> **Aim of the exercise**:
For the records that follow, restate each one word for word and leave the images behind.

** Records provided follows **

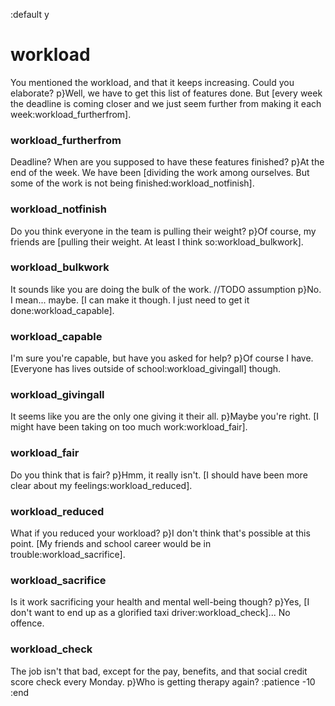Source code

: :default y

# workload

You mentioned the workload, and that it keeps increasing. Could you elaborate?
p}Well, we have to get this list of features done. But [every week the deadline is coming closer and we just seem further from making it each week:workload_furtherfrom].

### workload_furtherfrom

Deadline? When are you supposed to have these features finished?
p}At the end of the week. We have been [dividing the work among ourselves. But some of the work is not being finished:workload_notfinish].

### workload_notfinish

Do you think everyone in the team is pulling their weight?
p}Of course, my friends are [pulling their weight. At least I think so:workload_bulkwork].

### workload_bulkwork

It sounds like you are doing the bulk of the work.
//TODO assumption
p}No. I mean... maybe. [I can make it though. I just need to get it done:workload_capable].

### workload_capable

I'm sure you're capable, but have you asked for help?
p}Of course I have. [Everyone has lives outside of school:workload_givingall] though.

### workload_givingall

It seems like you are the only one giving it their all.
p}Maybe you're right. [I might have been taking on too much work:workload_fair].

### workload_fair

Do you think that is fair?
p}Hmm, it really isn't. [I should have been more clear about my feelings:workload_reduced].

### workload_reduced

What if you reduced your workload?
p}I don't think that's possible at this point. [My friends and school career would be in trouble:workload_sacrifice].

### workload_sacrifice

Is it work sacrificing your health and mental well-being though?
p}Yes, [I don't want to end up as a glorified taxi driver:workload_check]... No offence.

### workload_check

The job isn't that bad, except for the pay, benefits, and that social credit score check every Monday.
p}Who is getting therapy again?
:patience -10
:end
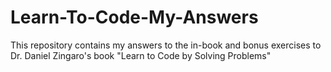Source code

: # Learn-To-Code-My-Answers
This repository contains my answers to the in-book and bonus exercises to Dr. Daniel Zingaro's book "Learn to Code by Solving Problems"
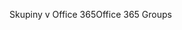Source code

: <span data-ttu-id="530c7-101">Skupiny v Office 365</span><span class="sxs-lookup"><span data-stu-id="530c7-101">Office 365 Groups</span></span>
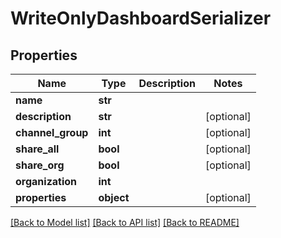 # WriteOnlyDashboardSerializer

## Properties
Name | Type | Description | Notes
------------ | ------------- | ------------- | -------------
**name** | **str** |  | 
**description** | **str** |  | [optional] 
**channel_group** | **int** |  | [optional] 
**share_all** | **bool** |  | [optional] 
**share_org** | **bool** |  | [optional] 
**organization** | **int** |  | 
**properties** | **object** |  | [optional] 

[[Back to Model list]](../README.md#documentation-for-models) [[Back to API list]](../README.md#documentation-for-api-endpoints) [[Back to README]](../README.md)

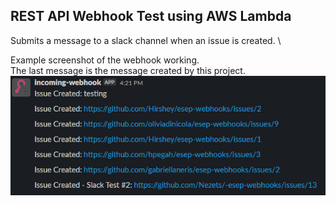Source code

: ## REST API Webhook Test using AWS Lambda

Submits a message to a slack channel when an issue is created. \

Example screenshot of the webhook working.\
The last message is the message created by this project.
![Alt text](/img/slackMessage.png "Slack Message")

** End of Records provided **

> **Output below**:
Source code

: :default y

# workload

You mentioned the workload, and that it keeps increasing. Could you elaborate?
p}Well, we have to get this list of features done. But [every week the deadline is coming closer and we just seem further from making it each week:workload_furtherfrom].

### workload_furtherfrom

Deadline? When are you supposed to have these features finished?
p}At the end of the week. We have been [dividing the work among ourselves. But some of the work is not being finished:workload_notfinish].

### workload_notfinish

Do you think everyone in the team is pulling their weight?
p}Of course, my friends are [pulling their weight. At least I think so:workload_bulkwork].

### workload_bulkwork

It sounds like you are doing the bulk of the work.
//TODO assumption
p}No. I mean... maybe. [I can make it though. I just need to get it done:workload_capable].

### workload_capable

I'm sure you're capable, but have you asked for help?
p}Of course I have. [Everyone has lives outside of school:workload_givingall] though.

### workload_givingall

It seems like you are the only one giving it their all.
p}Maybe you're right. [I might have been taking on too much work:workload_fair].

### workload_fair

Do you think that is fair?
p}Hmm, it really isn't. [I should have been more clear about my feelings:workload_reduced].

### workload_reduced

What if you reduced your workload?
p}I don't think that's possible at this point. [My friends and school career would be in trouble:workload_sacrifice].

### workload_sacrifice

Is it work sacrificing your health and mental well-being though?
p}Yes, [I don't want to end up as a glorified taxi driver:workload_check]... No offence.

### workload_check

The job isn't that bad, except for the pay, benefits, and that social credit score check every Monday.
p}Who is getting therapy again?
:patience -10
:end
Source code

: # Learn-To-Code-My-Answers
This repository contains my answers to the in-book and bonus exercises to Dr. Daniel Zingaro's book "Learn to Code by Solving Problems"
Source code

: <span data-ttu-id="530c7-101">Skupiny v Office 365</span><span class="sxs-lookup"><span data-stu-id="530c7-101">Office 365 Groups</span></span>
 # WriteOnlyDashboardSerializer

## Properties
Name | Type | Description | Notes
------------ | ------------- | ------------- | -------------
**name** | **str** |  | 
**description** | **str** |  | [optional] 
**channel_group** | **int** |  | [optional] 
**share_all** | **bool** |  | [optional] 
**share_org** | **bool** |  | [optional] 
**organization** | **int** |  | 
**properties** | **object** |  | [optional] 

[[Back to Model list]](../README.md#documentation-for-models) [[Back to API list]](../README.md#documentation-for-api-endpoints) [[Back to README]](../README.md)

Source code

: ## REST API Webhook Test using AWS Lambda

Submits a message to a slack channel when an issue is created. \

Example screenshot of the webhook working.\
The last message is the message created by this project.
![Alt text](/img/slackMessage.png "Slack Message")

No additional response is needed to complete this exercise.